The aperture opens to unveil a myriad of perfect days and peerless moments of summers past. A quintessential mountain stream with 30 miles of prime fishing waters, the Big Wood is home water for valley flyfishers. Its large, feisty rainbow trout gorge on a smorgasbord of aquatic and terrestrial insects. Following spring runoff, the river comes into its prime in late June as a premier dry fly stream, and it rarely loses its shine through late fall. Here, an angler can find solitude and shed the clutter and cacophony of the outside world.
Its proximity has preserved the sanity of many working stiffs. The river can be fished over a lunch hour. At the close of business, the most prophetic decision of the day may be choosing a right or left turn on Main Street to reach a favorite fishing pool at the magic hour. That’s when the sun dips behind the mountains and a hushed calm settles over the valley as the sky gleams with a salmon-orange glow and the soft shadows of twilight envelope the stream.

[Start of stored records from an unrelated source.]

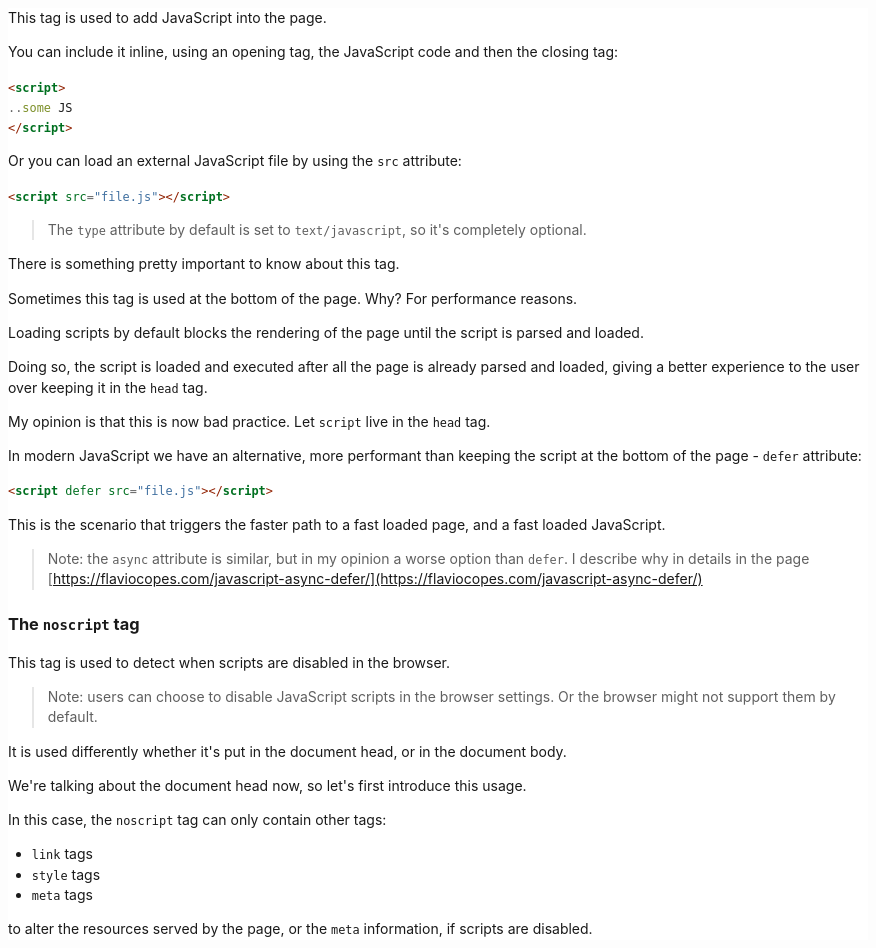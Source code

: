 This tag is used to add JavaScript into the page.

You can include it inline, using an opening tag, the JavaScript code and then the closing tag:

```html
<script>
..some JS
</script>
```

Or you can load an external JavaScript file by using the `src` attribute:

```html
<script src="file.js"></script>
```

> The `type` attribute by default is set to `text/javascript`, so it's completely optional.

There is something pretty important to know about this tag.

Sometimes this tag is used at the bottom of the page. Why? For performance reasons.

Loading scripts by default blocks the rendering of the page until the script is parsed and loaded.

Doing so, the script is loaded and executed after all the page is already parsed and loaded, giving a better experience to the user over keeping it in the `head` tag.

My opinion is that this is now bad practice. Let `script` live in the `head` tag.

In modern JavaScript we have an alternative, more performant than keeping the script at the bottom of the page - `defer` attribute:

```html
<script defer src="file.js"></script>
```

This is the scenario that triggers the faster path to a fast loaded page, and a fast loaded JavaScript.

> Note: the `async` attribute is similar, but in my opinion a worse option than `defer`. I describe why in details in the page  [https://flaviocopes.com/javascript-async-defer/](https://flaviocopes.com/javascript-async-defer/)

### The `noscript` tag

This tag is used to detect when scripts are disabled in the browser.

> Note: users can choose to disable JavaScript scripts in the browser settings. Or the browser might not support them by default.

It is used differently whether it's put in the document head, or in the document body.

We're talking about the document head now, so let's first introduce this usage.

In this case, the `noscript` tag can only contain other tags:

- `link` tags
- `style` tags
- `meta` tags

to alter the resources served by the page, or the `meta` information, if scripts are disabled.
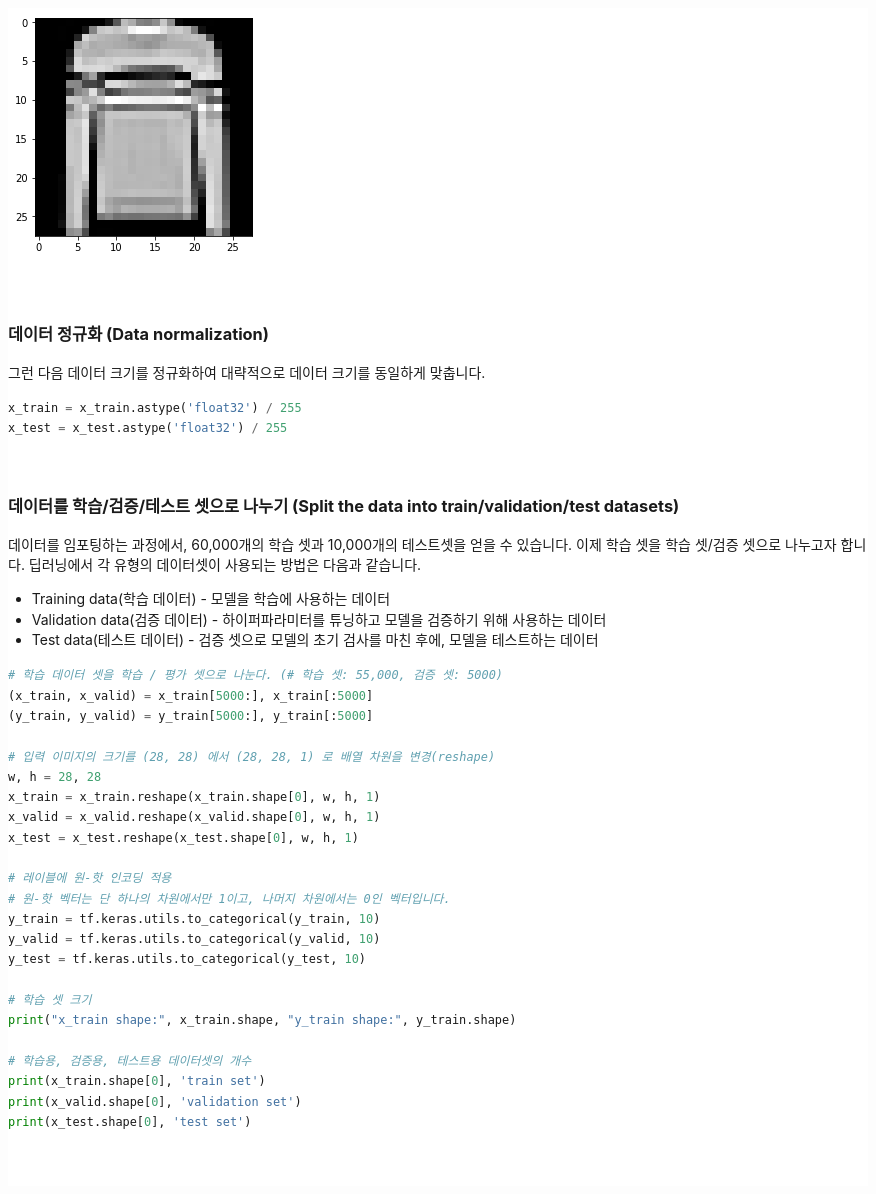  ![](../media/10_2.png)

<br>


### 데이터 정규화 (Data normalization)

그런 다음 데이터 크기를 정규화하여 대략적으로 데이터 크기를 동일하게 맞춥니다.

```python
x_train = x_train.astype('float32') / 255
x_test = x_test.astype('float32') / 255
```

<br>

### 데이터를 학습/검증/테스트 셋으로 나누기 (Split the data into train/validation/test datasets)

데이터를 임포팅하는 과정에서, 60,000개의 학습 셋과 10,000개의 테스트셋을 얻을 수 있습니다. 이제 학습 셋을 학습 셋/검증 셋으로 나누고자 합니다. 딥러닝에서 각 유형의 데이터셋이 사용되는 방법은 다음과 같습니다.
  - Training data(학습 데이터) - 모델을 학습에 사용하는 데이터
  - Validation data(검증 데이터) - 하이퍼파라미터를 튜닝하고 모델을 검증하기 위해 사용하는 데이터
  - Test data(테스트 데이터) - 검증 셋으로 모델의 초기 검사를 마친 후에, 모델을 테스트하는 데이터

```python
# 학습 데이터 셋을 학습 / 평가 셋으로 나눈다. (# 학습 셋: 55,000, 검증 셋: 5000)
(x_train, x_valid) = x_train[5000:], x_train[:5000]
(y_train, y_valid) = y_train[5000:], y_train[:5000]

# 입력 이미지의 크기를 (28, 28) 에서 (28, 28, 1) 로 배열 차원을 변경(reshape)
w, h = 28, 28
x_train = x_train.reshape(x_train.shape[0], w, h, 1)
x_valid = x_valid.reshape(x_valid.shape[0], w, h, 1)
x_test = x_test.reshape(x_test.shape[0], w, h, 1)

# 레이블에 원-핫 인코딩 적용
# 원-핫 벡터는 단 하나의 차원에서만 1이고, 나머지 차원에서는 0인 벡터입니다.
y_train = tf.keras.utils.to_categorical(y_train, 10)
y_valid = tf.keras.utils.to_categorical(y_valid, 10)
y_test = tf.keras.utils.to_categorical(y_test, 10)

# 학습 셋 크기
print("x_train shape:", x_train.shape, "y_train shape:", y_train.shape)

# 학습용, 검증용, 테스트용 데이터셋의 개수
print(x_train.shape[0], 'train set')
print(x_valid.shape[0], 'validation set')
print(x_test.shape[0], 'test set')
```
<br></br>

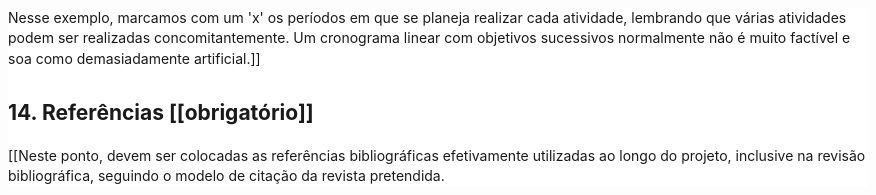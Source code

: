  

Nesse exemplo, marcamos com um 'x' os períodos em que se planeja realizar cada atividade, lembrando que várias atividades podem ser realizadas concomitantemente. Um cronograma linear com objetivos sucessivos normalmente não é muito factível e soa como demasiadamente artificial.]]

## 14.   Referências [[obrigatório]]

[[Neste ponto, devem ser colocadas as referências bibliográficas efetivamente utilizadas ao longo do projeto, inclusive na revisão bibliográfica, seguindo o modelo de citação da revista pretendida.

 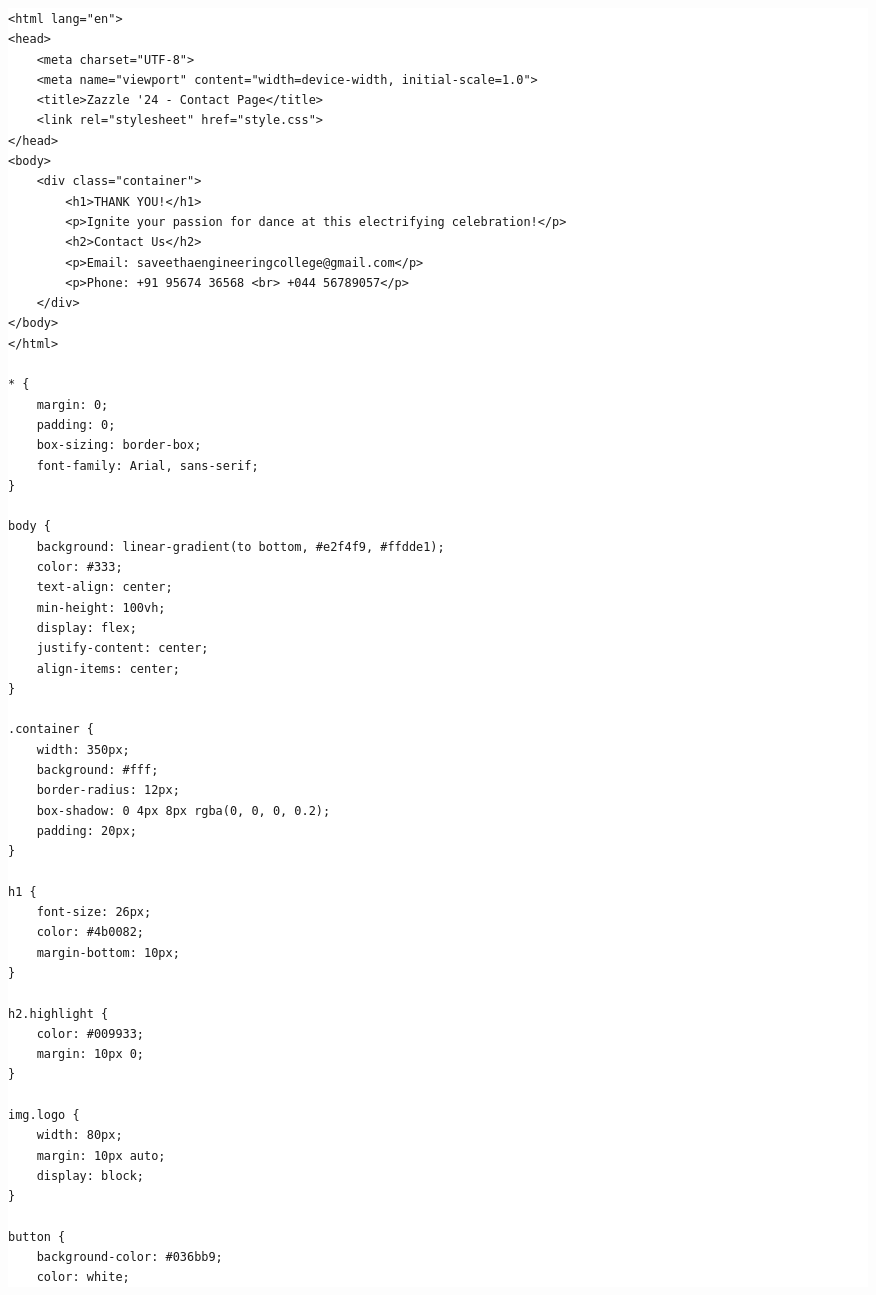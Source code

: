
 ```
<html lang="en">
<head>
    <meta charset="UTF-8">
    <meta name="viewport" content="width=device-width, initial-scale=1.0">
    <title>Zazzle '24 - Contact Page</title>
    <link rel="stylesheet" href="style.css">
</head>
<body>
    <div class="container">
        <h1>THANK YOU!</h1>
        <p>Ignite your passion for dance at this electrifying celebration!</p>
        <h2>Contact Us</h2>
        <p>Email: saveethaengineeringcollege@gmail.com</p>
        <p>Phone: +91 95674 36568 <br> +044 56789057</p>
    </div>
</body>
</html>

* {
    margin: 0;
    padding: 0;
    box-sizing: border-box;
    font-family: Arial, sans-serif;
}

body {
    background: linear-gradient(to bottom, #e2f4f9, #ffdde1);
    color: #333;
    text-align: center;
    min-height: 100vh;
    display: flex;
    justify-content: center;
    align-items: center;
}

.container {
    width: 350px;
    background: #fff;
    border-radius: 12px;
    box-shadow: 0 4px 8px rgba(0, 0, 0, 0.2);
    padding: 20px;
}

h1 {
    font-size: 26px;
    color: #4b0082;
    margin-bottom: 10px;
}

h2.highlight {
    color: #009933;
    margin: 10px 0;
}

img.logo {
    width: 80px;
    margin: 10px auto;
    display: block;
}

button {
    background-color: #036bb9;
    color: white;
```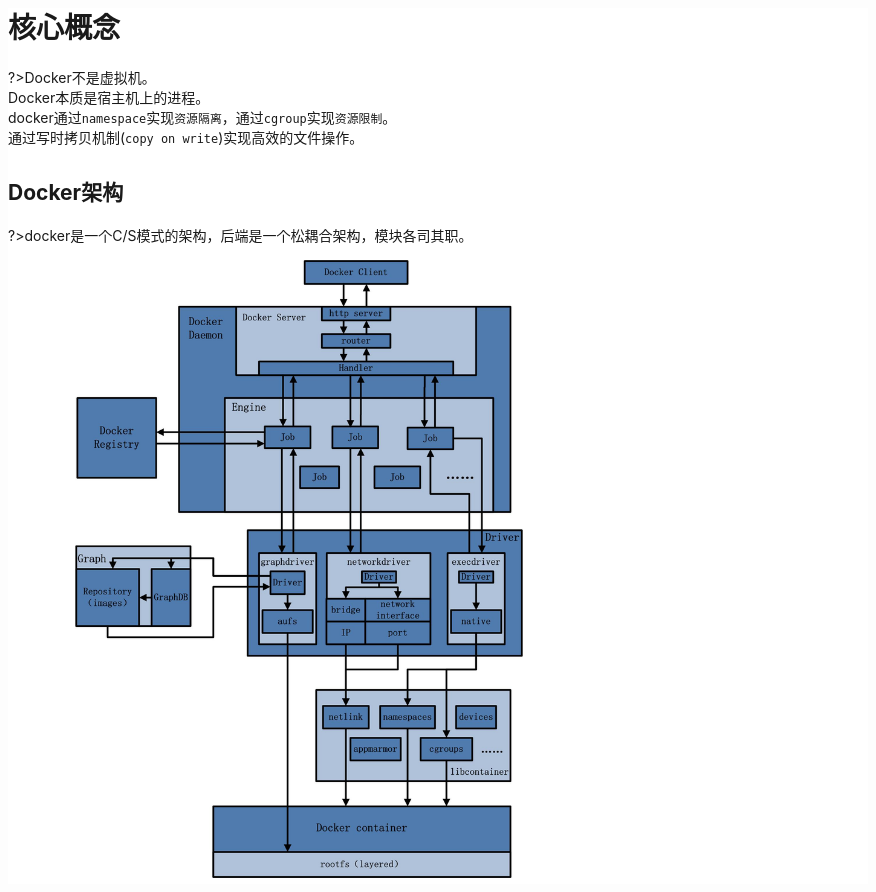 # 核心概念

?>Docker不是虚拟机。<br/>Docker本质是宿主机上的进程。<br/>docker通过`namespace`实现`资源隔离`，通过`cgroup`实现`资源限制`。<br/>通过写时拷贝机制(`copy on write`)实现高效的文件操作。

## Docker架构

?>docker是一个C/S模式的架构，后端是一个松耦合架构，模块各司其职。

<div align=left><img src="../../_images/docker/docker-architecture.jpg#pic_center" height="618" width="582"></div>
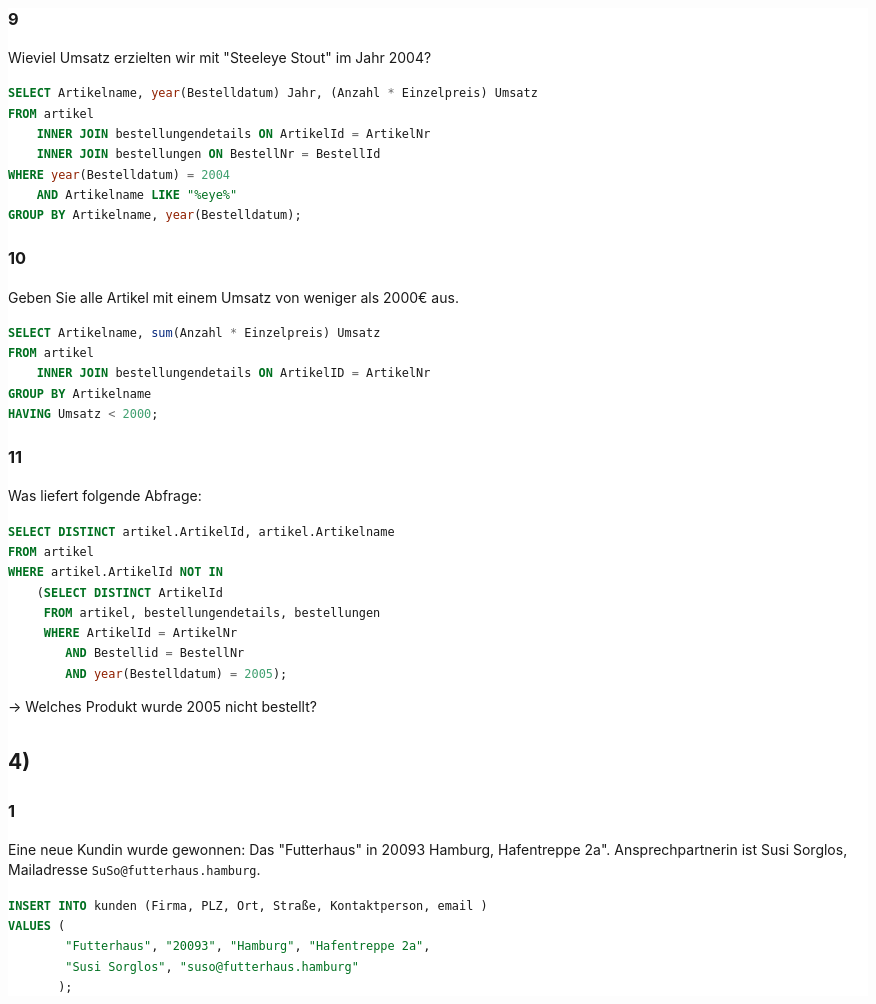 ### 9

Wieviel Umsatz erzielten wir mit "Steeleye Stout" im Jahr 2004?

```sql
SELECT Artikelname, year(Bestelldatum) Jahr, (Anzahl * Einzelpreis) Umsatz
FROM artikel
    INNER JOIN bestellungendetails ON ArtikelId = ArtikelNr
    INNER JOIN bestellungen ON BestellNr = BestellId
WHERE year(Bestelldatum) = 2004
    AND Artikelname LIKE "%eye%"
GROUP BY Artikelname, year(Bestelldatum);
```

### 10

Geben Sie alle Artikel mit einem Umsatz von weniger als 2000€ aus.

```sql
SELECT Artikelname, sum(Anzahl * Einzelpreis) Umsatz
FROM artikel 
    INNER JOIN bestellungendetails ON ArtikelID = ArtikelNr
GROUP BY Artikelname
HAVING Umsatz < 2000;
```

### 11

Was liefert folgende Abfrage:

```sql
SELECT DISTINCT artikel.ArtikelId, artikel.Artikelname 
FROM artikel 
WHERE artikel.ArtikelId NOT IN 
    (SELECT DISTINCT ArtikelId 
     FROM artikel, bestellungendetails, bestellungen 
     WHERE ArtikelId = ArtikelNr 
        AND Bestellid = BestellNr 
        AND year(Bestelldatum) = 2005);
```
-> Welches Produkt wurde 2005 nicht bestellt?

## 4)

### 1

Eine neue Kundin wurde gewonnen: Das "Futterhaus" in 20093 Hamburg, Hafentreppe 2a". Ansprechpartnerin ist Susi Sorglos, Mailadresse `SuSo@futterhaus.hamburg`.

```sql
INSERT INTO kunden (Firma, PLZ, Ort, Straße, Kontaktperson, email )
VALUES (
        "Futterhaus", "20093", "Hamburg", "Hafentreppe 2a", 
        "Susi Sorglos", "suso@futterhaus.hamburg" 
       );
```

One August evening, flights of adult mayflies rode a soft breeze upstream to dance and mate over a riffle, deposit their eggs, fall spent-winged onto the rumpled current and float downstream to lurking trout. There were pink Alberts (Epeorus albertae), dainty yellow stone flies and tiny black and tan-gray caddis flies that bobbed and bounced up and down the stream. A few blue-winged olives (Baetis) flitted in and out of hovering clouds of midges.
Peering intently into the far bank’s shadowy pockets, I searched for the concentric rise-forms of feeding trout. A large bank-hugging rainbow ignored the rusty No. 18 spinner I cast first. But an 18 black CDC caddis fulfilled its role. The fly floated into the glide and with the faint take an instinctive, soft-handed rise of the rod set the hook. The rainbow swirled violently, raced downstream and launched twice into head-shaking leaps. He raced back to his protected lie under the tree, where a tug-of-war pulled him into the net: 16 inches of sleek muscle, crimson bands running down its flanks, black freckles sprinkled over its broad back.
And so it ensued for another hour and a half: An 18 yellow sally scored two small rainbows, and then the biggest trout of the evening took the fly, racing away, the reel screaming. And it was too dark to tie on another fly.
"On the Big Wood, the big guys come out to play at night," I whispered.